* ACTIVITY:
Keep the images out and copy every entry below exactly.

* RECORDS SHOWN:
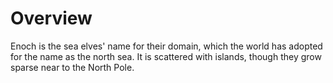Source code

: # Overview
Enoch is the sea elves' name for their domain, which the world has adopted for the name as the north sea. It is scattered with islands, though they grow sparse near to the North Pole.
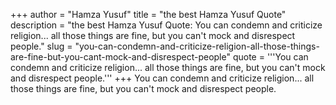 +++
author = "Hamza Yusuf"
title = "the best Hamza Yusuf Quote"
description = "the best Hamza Yusuf Quote: You can condemn and criticize religion... all those things are fine, but you can't mock and disrespect people."
slug = "you-can-condemn-and-criticize-religion-all-those-things-are-fine-but-you-cant-mock-and-disrespect-people"
quote = '''You can condemn and criticize religion... all those things are fine, but you can't mock and disrespect people.'''
+++
You can condemn and criticize religion... all those things are fine, but you can't mock and disrespect people.
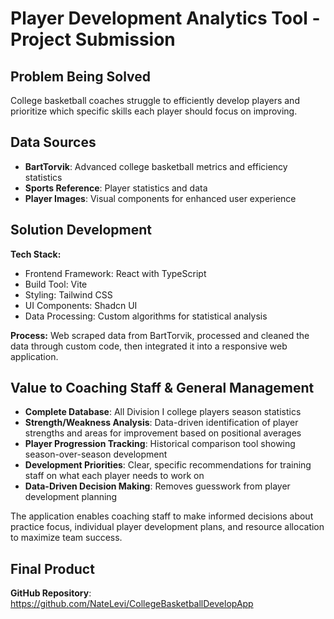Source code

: # Player Development Analytics Tool - Project Submission

## Problem Being Solved
College basketball coaches struggle to efficiently develop players and prioritize which specific skills each player should focus on improving.

## Data Sources
- **BartTorvik**: Advanced college basketball metrics and efficiency statistics
- **Sports Reference**: Player statistics and data
- **Player Images**: Visual components for enhanced user experience

## Solution Development

**Tech Stack:**
- Frontend Framework: React with TypeScript
- Build Tool: Vite
- Styling: Tailwind CSS
- UI Components: Shadcn UI
- Data Processing: Custom algorithms for statistical analysis

**Process:**
Web scraped data from BartTorvik, processed and cleaned the data through custom code, then integrated it into a responsive web application.

## Value to Coaching Staff & General Management

- **Complete Database**: All Division I college players season statistics
- **Strength/Weakness Analysis**: Data-driven identification of player strengths and areas for improvement based on positional averages
- **Player Progression Tracking**: Historical comparison tool showing season-over-season development
- **Development Priorities**: Clear, specific recommendations for training staff on what each player needs to work on
- **Data-Driven Decision Making**: Removes guesswork from player development planning

The application enables coaching staff to make informed decisions about practice focus, individual player development plans, and resource allocation to maximize team success.

## Final Product
**GitHub Repository**: https://github.com/NateLevi/CollegeBasketballDevelopApp
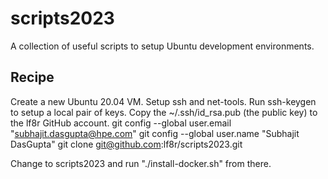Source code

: # scripts2023
A collection of useful scripts to setup Ubuntu development environments.

## Recipe
Create a new Ubuntu 20.04 VM.
Setup ssh and net-tools.
Run ssh-keygen to setup a local pair of keys.
Copy the ~/.ssh/id_rsa.pub (the public key) to the lf8r GitHub account.
git config --global user.email "subhajit.dasgupta@hpe.com"
git config --global user.name "Subhajit DasGupta"
git clone git@github.com:lf8r/scripts2023.git

Change to scripts2023 and run "./install-docker.sh" from there.
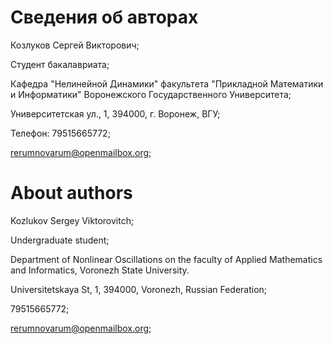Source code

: # Сведения об авторах

Козлуков Сергей Викторович;

Студент бакалавриата;

Кафедра "Нелинейной Динамики" факультета "Прикладной Математики и Информатики"
Воронежского Государственного Университета;

Университетская ул., 1, 394000, г. Воронеж, ВГУ;

Телефон: 79515665772;

rerumnovarum@openmailbox.org;

# About authors

Kozlukov Sergey Viktorovitch;

Undergraduate student;

Department of Nonlinear Oscillations
on the faculty of Applied Mathematics and Informatics,
Voronezh State University.

Universitetskaya St, 1, 394000, Voronezh, Russian Federation;

79515665772;

rerumnovarum@openmailbox.org;
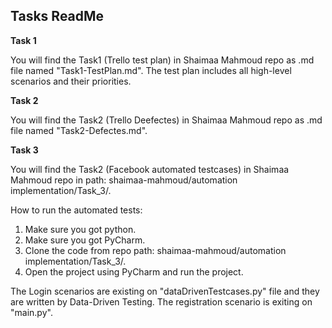 ## Tasks ReadMe
**Task 1**

You will find the Task1 (Trello test plan) in Shaimaa Mahmoud repo as .md file named "Task1-TestPlan.md".
The test plan includes all high-level scenarios and their priorities.


**Task 2**

You will find the Task2 (Trello Deefectes) in Shaimaa Mahmoud repo as .md file named "Task2-Defectes.md".

**Task 3**

You will find the Task2 (Facebook automated testcases) in Shaimaa Mahmoud repo in path: shaimaa-mahmoud/automation implementation/Task_3/.

How to run the automated tests:

1. Make sure you got python.
2. Make sure you got PyCharm.
3. Clone the code from repo path: shaimaa-mahmoud/automation implementation/Task_3/. 
4. Open the project using PyCharm and run the project.

The Login scenarios are existing on "dataDrivenTestcases.py" file and they are written by Data-Driven Testing.
The registration scenario is exiting on "main.py".

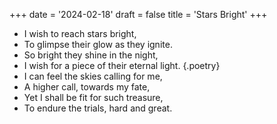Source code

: +++
date = '2024-02-18'
draft = false
title = 'Stars Bright'
+++

- I wish to reach stars bright,
- To glimpse their glow as they ignite.
- So bright they shine in the night,
- I wish for a piece of their eternal light. 
{.poetry}
- I can feel the skies calling for me,
- A higher call, towards my fate,
- Yet I shall be fit for such treasure,
- To endure the trials, hard and great.
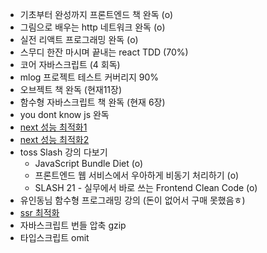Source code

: - 기초부터 완성까지 프론트엔드 책 완독 (o)
- 그림으로 배우는 http 네트워크 완독 (o)
- 실전 리액트 프로그래밍 완독 (o)
- 스무디 한잔 마시며 끝내는 react TDD (70%)
- 코어 자바스크립트 (4 회독)
- mlog 프로젝트 테스트 커버리지 90%
- 오브젝트 책 완독 (현재11장)
- 함수형 자바스크립트 책 완독 (현재 6장)
- you dont know js 완독
- [next 성능 최적화1](https://youtu.be/hZr4J42JDoc)
- [next 성능 최적화2](https://www.youtube.com/watch?v=TOP33Kwa6Qg)
- toss Slash 강의 다보기
	- JavaScript Bundle Diet (o)
	- 프론트엔드 웹 서비스에서 우아하게 비동기 처리하기 (o)
	- SLASH 21 - 실무에서 바로 쓰는 Frontend Clean Code (o)
- 유인동님 함수형 프로그래밍 강의 (돈이 없어서 구매 못했음ㅎ)
- [ssr 최적화](https://www.ohmycrawl.com/next-js-server-side-rendering/)
- 자바스크립트 번들 압축 gzip
- 타입스크립트 omit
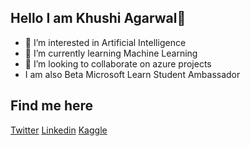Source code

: ## Hello I am Khushi Agarwal👋

- 👀 I’m interested in Artificial Intelligence
- 🌱 I’m currently learning Machine Learning
- 💞️ I’m looking to collaborate on azure projects
- I am also Beta Microsoft Learn Student Ambassador


## Find me here
<a href="https://twitter.com/KhushiA58167599">Twitter</a>
<a href="https://www.linkedin.com/in/khushi-agarwal-b756b61b9/">Linkedin</a>
<a href="https://www.kaggle.com/curriee11">Kaggle</a>


<!---
curriee11/curriee11 is a ✨ special ✨ repository because its `README.md` (this file) appears on your GitHub profile.
You can click the Preview link to take a look at your changes.
--->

* COMPLETED TASK:
Source code

: # Overview
Enoch is the sea elves' name for their domain, which the world has adopted for the name as the north sea. It is scattered with islands, though they grow sparse near to the North Pole.
 +++
author = "Hamza Yusuf"
title = "the best Hamza Yusuf Quote"
description = "the best Hamza Yusuf Quote: You can condemn and criticize religion... all those things are fine, but you can't mock and disrespect people."
slug = "you-can-condemn-and-criticize-religion-all-those-things-are-fine-but-you-cant-mock-and-disrespect-people"
quote = '''You can condemn and criticize religion... all those things are fine, but you can't mock and disrespect people.'''
+++
You can condemn and criticize religion... all those things are fine, but you can't mock and disrespect people.
Source code

: # Player Development Analytics Tool - Project Submission

## Problem Being Solved
College basketball coaches struggle to efficiently develop players and prioritize which specific skills each player should focus on improving.

## Data Sources
- **BartTorvik**: Advanced college basketball metrics and efficiency statistics
- **Sports Reference**: Player statistics and data
- **Player Images**: Visual components for enhanced user experience

## Solution Development

**Tech Stack:**
- Frontend Framework: React with TypeScript
- Build Tool: Vite
- Styling: Tailwind CSS
- UI Components: Shadcn UI
- Data Processing: Custom algorithms for statistical analysis

**Process:**
Web scraped data from BartTorvik, processed and cleaned the data through custom code, then integrated it into a responsive web application.

## Value to Coaching Staff & General Management

- **Complete Database**: All Division I college players season statistics
- **Strength/Weakness Analysis**: Data-driven identification of player strengths and areas for improvement based on positional averages
- **Player Progression Tracking**: Historical comparison tool showing season-over-season development
- **Development Priorities**: Clear, specific recommendations for training staff on what each player needs to work on
- **Data-Driven Decision Making**: Removes guesswork from player development planning

The application enables coaching staff to make informed decisions about practice focus, individual player development plans, and resource allocation to maximize team success.

## Final Product
**GitHub Repository**: https://github.com/NateLevi/CollegeBasketballDevelopApp
Source code

: # scripts2023
A collection of useful scripts to setup Ubuntu development environments.

## Recipe
Create a new Ubuntu 20.04 VM.
Setup ssh and net-tools.
Run ssh-keygen to setup a local pair of keys.
Copy the ~/.ssh/id_rsa.pub (the public key) to the lf8r GitHub account.
git config --global user.email "subhajit.dasgupta@hpe.com"
git config --global user.name "Subhajit DasGupta"
git clone git@github.com:lf8r/scripts2023.git

Change to scripts2023 and run "./install-docker.sh" from there.
Source code

: # Сведения об авторах

Козлуков Сергей Викторович;

Студент бакалавриата;

Кафедра "Нелинейной Динамики" факультета "Прикладной Математики и Информатики"
Воронежского Государственного Университета;

Университетская ул., 1, 394000, г. Воронеж, ВГУ;

Телефон: 79515665772;

rerumnovarum@openmailbox.org;

# About authors

Kozlukov Sergey Viktorovitch;

Undergraduate student;

Department of Nonlinear Oscillations
on the faculty of Applied Mathematics and Informatics,
Voronezh State University.

Universitetskaya St, 1, 394000, Voronezh, Russian Federation;

79515665772;

rerumnovarum@openmailbox.org;
 ## Tasks ReadMe
**Task 1**

You will find the Task1 (Trello test plan) in Shaimaa Mahmoud repo as .md file named "Task1-TestPlan.md".
The test plan includes all high-level scenarios and their priorities.


**Task 2**

You will find the Task2 (Trello Deefectes) in Shaimaa Mahmoud repo as .md file named "Task2-Defectes.md".

**Task 3**

You will find the Task2 (Facebook automated testcases) in Shaimaa Mahmoud repo in path: shaimaa-mahmoud/automation implementation/Task_3/.

How to run the automated tests:

1. Make sure you got python.
2. Make sure you got PyCharm.
3. Clone the code from repo path: shaimaa-mahmoud/automation implementation/Task_3/. 
4. Open the project using PyCharm and run the project.

The Login scenarios are existing on "dataDrivenTestcases.py" file and they are written by Data-Driven Testing.
The registration scenario is exiting on "main.py".

Source code

: +++
date = '2024-02-18'
draft = false
title = 'Stars Bright'
+++

- I wish to reach stars bright,
- To glimpse their glow as they ignite.
- So bright they shine in the night,
- I wish for a piece of their eternal light. 
{.poetry}
- I can feel the skies calling for me,
- A higher call, towards my fate,
- Yet I shall be fit for such treasure,
- To endure the trials, hard and great.
Source code

: - 기초부터 완성까지 프론트엔드 책 완독 (o)
- 그림으로 배우는 http 네트워크 완독 (o)
- 실전 리액트 프로그래밍 완독 (o)
- 스무디 한잔 마시며 끝내는 react TDD (70%)
- 코어 자바스크립트 (4 회독)
- mlog 프로젝트 테스트 커버리지 90%
- 오브젝트 책 완독 (현재11장)
- 함수형 자바스크립트 책 완독 (현재 6장)
- you dont know js 완독
- [next 성능 최적화1](https://youtu.be/hZr4J42JDoc)
- [next 성능 최적화2](https://www.youtube.com/watch?v=TOP33Kwa6Qg)
- toss Slash 강의 다보기
	- JavaScript Bundle Diet (o)
	- 프론트엔드 웹 서비스에서 우아하게 비동기 처리하기 (o)
	- SLASH 21 - 실무에서 바로 쓰는 Frontend Clean Code (o)
- 유인동님 함수형 프로그래밍 강의 (돈이 없어서 구매 못했음ㅎ)
- [ssr 최적화](https://www.ohmycrawl.com/next-js-server-side-rendering/)
- 자바스크립트 번들 압축 gzip
- 타입스크립트 omit
Source code

: ## Hello I am Khushi Agarwal👋

- 👀 I’m interested in Artificial Intelligence
- 🌱 I’m currently learning Machine Learning
- 💞️ I’m looking to collaborate on azure projects
- I am also Beta Microsoft Learn Student Ambassador


## Find me here
<a href="https://twitter.com/KhushiA58167599">Twitter</a>
<a href="https://www.linkedin.com/in/khushi-agarwal-b756b61b9/">Linkedin</a>
<a href="https://www.kaggle.com/curriee11">Kaggle</a>


<!---
curriee11/curriee11 is a ✨ special ✨ repository because its `README.md` (this file) appears on your GitHub profile.
You can click the Preview link to take a look at your changes.
--->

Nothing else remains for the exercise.